Desde Viena, recibirá otro mazazo de Eliseo Ricardo Gómez (considerado por la crítica un poeta modernista menor). “Se ve que usted es joven, muy joven aún. Que tiene el ímpetu, la audacia y el mal anárquico que caracteriza a los que todavía no han tomado parte en la terrible refriega de la vida y, al margen del combate, gastan su exceso de vitalidad…”, le dice. Gómez sigue golpeando en otros flancos y termina por sugerir a Maeso que trabaje un poco más. “El tiempo y el estudio irán ordenando su colmena interna y con los días llegará usted a que su panal no sea de piedra”.

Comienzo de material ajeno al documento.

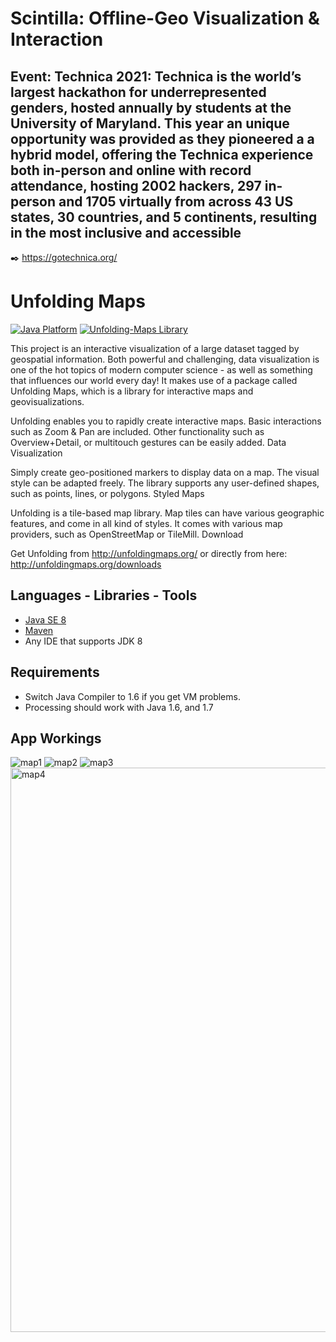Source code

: # Scintilla: Offline-Geo Visualization & Interaction

## Event: Technica 2021: Technica is the world’s largest hackathon for underrepresented genders, hosted annually by students at the University of Maryland. This year an unique opportunity was provided as they pioneered a a hybrid model, offering the Technica experience both in-person and online with record attendance, hosting 2002 hackers, 297 in-person and 1705 virtually from across 43 US states, 30 countries, and 5 continents, resulting in the most inclusive and accessible 

:black_nib: https://gotechnica.org/

# Unfolding Maps

[![Java Platform](https://img.shields.io/badge/platform-Java-blue.svg)](https://docs.oracle.com/en/java/)
[![Unfolding-Maps Library](https://img.shields.io/badge/library-unfolding--maps-DC7633.svg)](http://unfoldingmaps.org)


This project is an interactive visualization of a large dataset tagged by geospatial information. 
Both powerful and challenging, data visualization is one of the hot topics of modern computer science - as well as something that influences our world every day!
It makes use of a package called Unfolding Maps, which is a library for interactive maps and geovisualizations.

Unfolding enables you to rapidly create interactive maps. Basic interactions such as Zoom & Pan are included. Other functionality such as Overview+Detail, or multitouch gestures can be easily added. Data Visualization

Simply create geo-positioned markers to display data on a map. The visual style can be adapted freely. The library supports any user-defined shapes, such as points, lines, or polygons. Styled Maps

Unfolding is a tile-based map library. Map tiles can have various geographic features, and come in all kind of styles. It comes with various map providers, such as OpenStreetMap or TileMill. Download

Get Unfolding from http://unfoldingmaps.org/ or directly from here: http://unfoldingmaps.org/downloads 

## Languages - Libraries - Tools

- [Java SE 8](https://docs.oracle.com/javase/8/docs/)
- [Maven](https://maven.apache.org/what-is-maven.html)
- Any IDE that supports JDK 8


## Requirements

- Switch Java Compiler to 1.6 if you get VM problems. 
- Processing should work with Java 1.6, and 1.7

## App Workings
![map1](https://user-images.githubusercontent.com/73738414/141683896-badd691d-3c8a-4197-97ae-216957e37972.png)
![map2](https://user-images.githubusercontent.com/73738414/141683908-bc942446-c4db-4721-8348-fed91e686c32.png)
![map3](https://user-images.githubusercontent.com/73738414/141683923-e729a00e-e857-4c42-9909-b23688a8c162.png)
<img width="903" alt="map4" src="https://user-images.githubusercontent.com/73738414/141683931-afddafd2-2cdf-4c24-ab4a-054a47ce9b3b.png">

En síntesis, hace cerca de 100 años, un poeta uruguayo intentó difundir su poesía, un género que suele ser esquivo a las multitudes, en especial cuando se trata de creación experimental. Lo hizo a través de cartas manuscritas, cuando los archivos de metadatos, Twitter, Instagram, blogueros e influencers no existían ni en la ciencia ficción, y consiguió, al menos, que algunos críticos hablaran de él y lo incluyeran en antologías poéticas. De todos modos, Panal de la piedra no deja de ser una perla negra.
Si algún curioso lector intentara conseguir Panal de la piedra en las librerías virtuales, conviene advertir que en la parte inferior de la pantalla aparecerá un cartel que dice más o menos así: “Quienes compraron este libro también compraron la autobiografía del príncipe Harry, el Horóscopo chino de Ludovica y El libro de los abrazos de Eduardo Galeano”. Es de sospechar que detrás de semejante asociación está la mano de algún algoritmo, pero más vale el cambalache virtual que recibir cartas devastadoras o consejos de poetas ablandados por la vida.